4 T.J. Dillashaw vs. Renan Barao
Renan Barao reigned supreme as a Bantamweight UFC fighter. A nine-year unbeaten record is what he brought into his encounter with the unheralded T.J. Dillashaw, unbeaten in 33 fights to be close to unbeatable for a 34th straight. But his 2014 fight flipped the script, seeing Dillashaw land punch, after punch, after punch to defy those that couldn’t believe he was given the chance to stand in for the injured Raphael Assuncao. Through five rounds he gave the Brazilian a beating of a lifetime to laugh in the face of his 9-to-1 underdog status.
3 Nate Diaz vs. Conor McGregor
Most fresh in the memory is Nate Diaz’s stunning takedown of Irish firebrand Conor McGregor, a man who had strutted and brazenly talked down his opponent on talk shows and press conferences with the abandon of a man above the sport. But if the UFC has taught us anything down the years, it is not to cash in your chips until the win is guaranteed. Diaz stepped in weeks in advance for the injured Rafael dos Anjos, before trading blows with McGregor and as the canvas become a darker shade of red in the second round, Diaz pinned McGregor with a choke he couldn’t escape. The Irishman was criticized for fighting above his original weight in UFC 196 but wants to do it all over again. Crazy man.

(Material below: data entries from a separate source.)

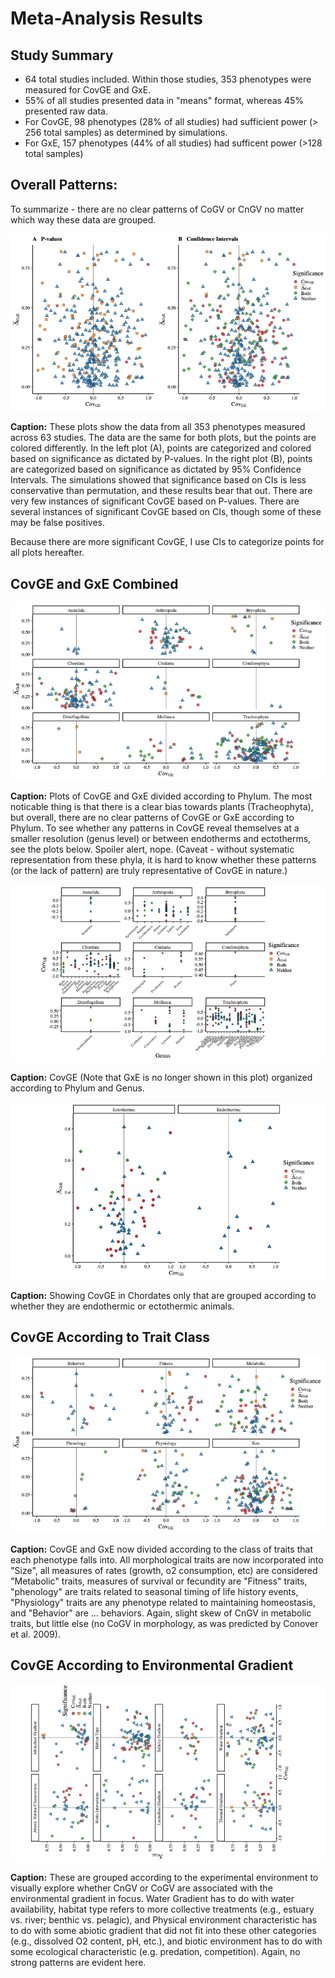 # Meta-Analysis Results

## Study Summary 
* 64 total studies included. Within those studies, 353 phenotypes were measured for CovGE and GxE.
* 55% of all studies presented data in "means" format, whereas 45% presented raw data. 
* For CovGE, 98 phenotypes (28% of all studies) had sufficient power (> 256 total samples) as determined by simulations.
* For GxE, 157 phenotypes (44% of all studies) had sufficent power (>128 total samples) 


## Overall Patterns: 
To summarize - there are no clear patterns of CoGV or CnGV no matter which way these data are grouped.  

![image](https://github.com/RCN-ECS/CnGV/blob/master/results/Metaanalysis.3.14/3.16.Pval_CI.png)

**Caption:** These plots show the data from all 353 phenotypes measured across 63 studies. The data are the same for both plots, but the points are colored differently. In the left plot (A), points are categorized and colored based on significance as dictated by P-values. In the right plot (B), points are categorized based on significance as dictated by 95% Confidence Intervals. The simulations showed that significance based on CIs is less conservative than permutation, and these results bear that out. There are very few instances of significant CovGE based on P-values. There are several instances of significant CovGE based on CIs, though some of these may be false positives. 

Because there are more significant CovGE, I use CIs to categorize points for all plots hereafter. 

## CovGE and GxE Combined
![image](https://github.com/RCN-ECS/CnGV/blob/master/results/Metaanalysis.3.14/3.16.Phylum_CovGE_Gxe.png)

**Caption:** Plots of CovGE and GxE divided according to Phylum. The most noticable thing is that there is a clear bias towards plants (Tracheophyta), but overall, there are no clear patterns of CovGE or GxE according to Phylum. To see whether any patterns in CovGE reveal themselves at a smaller resolution (genus level) or between endotherms and ectotherms, see the plots below. Spoiler alert, nope. (Caveat - without systematic representation from these phyla, it is hard to know whether these patterns (or the lack of pattern) are truly representative of CovGE in nature.) 

![image](https://github.com/RCN-ECS/CnGV/blob/master/results/Metaanalysis.3.14/3.16.CovGE_Phylum.Genus.png)

**Caption:** CovGE (Note that GxE is no longer shown in this plot) organized according to Phylum and Genus. 

![image](https://github.com/RCN-ECS/CnGV/blob/master/results/Metaanalysis.3.14/3.16.EndoEcto.png)

**Caption:** Showing CovGE in Chordates only that are grouped according to whether they are endothermic or ectothermic animals.

## CovGE According to Trait Class
![image](https://github.com/RCN-ECS/CnGV/blob/master/results/Metaanalysis.3.14/3.16.TraitType.png)

**Caption:** CovGE and GxE now divided according to the class of traits that each phenotype falls into. All morphological traits are now incorporated into "Size", all measures of rates (growth, o2 consumption, etc) are considered "Metabolic" traits, measures of survival or fecundity are "Fitness" traits, "phenology" are traits related to seasonal timing of life history events, "Physiology" traits are any phenotype related to maintaining homeostasis, and "Behavior" are ... behaviors. Again, slight skew of CnGV in metabolic traits, but little else (no CoGV in morphology, as was predicted by Conover et al. 2009). 


## CovGE According to Environmental Gradient
![image](https://github.com/RCN-ECS/CnGV/blob/master/results/Metaanalysis.3.14/3.16.EnvironmentalGradient.png)

**Caption:** These are grouped according to the experimental environment to visually explore whether CnGV or CoGV are associated with the environmental gradient in focus. Water Gradient has to do with water availability, habitat type refers to more collective treatments (e.g., estuary vs. river; benthic vs. pelagic), and Physical environment characteristic has to do with some abiotic gradient that did not fit into these other categories (e.g., dissolved O2 content, pH, etc.), and biotic environment has to do with some ecological characteristic (e.g. predation, competition). Again, no strong patterns are evident here.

2 Matt Serra vs. Georges St-Pierre
If there is any fight in history, in UFC, boxing or otherwise, that demonstrated the power and devastation one punch can cause then the Matt Serra victory over Georges St-Pierre was it. The UFC 69 bout back in 2007 pitted a seemingly unbeatable man in St-Pierre against a rough-around-the-edges combatant and from the surface it seemed a one-sided affair. The Canadian notched wins over heralded fighters like Sean Sherk, B.J. Penn and Matt Hughes leading in, but one single blow in round one changed everything.
1 Holly Holm vs. Ronda Rousey
Those observers at pubs and clubs who previously had no idea, interest or dog in this fight suddenly understood why the sport of UFC had the world watching. It wasn’t even the fact that Holm was a 22-to-1 underdog heading into the UFC 193 encounter in Melbourne or the fact UFC president Dana White had dubbed Rousey the female Mike Tyson of the sport. It was what it represented – an unheralded but polished fighter putting a cherished champion to the canvas with a flurry of punches and roundhouse kick to the neck. Comparisons were made with Buster Douglas, transforming a never-was to a once-in-a-lifetime sporting moment. It transcended the UFC and rarely can any sport say that that's happened.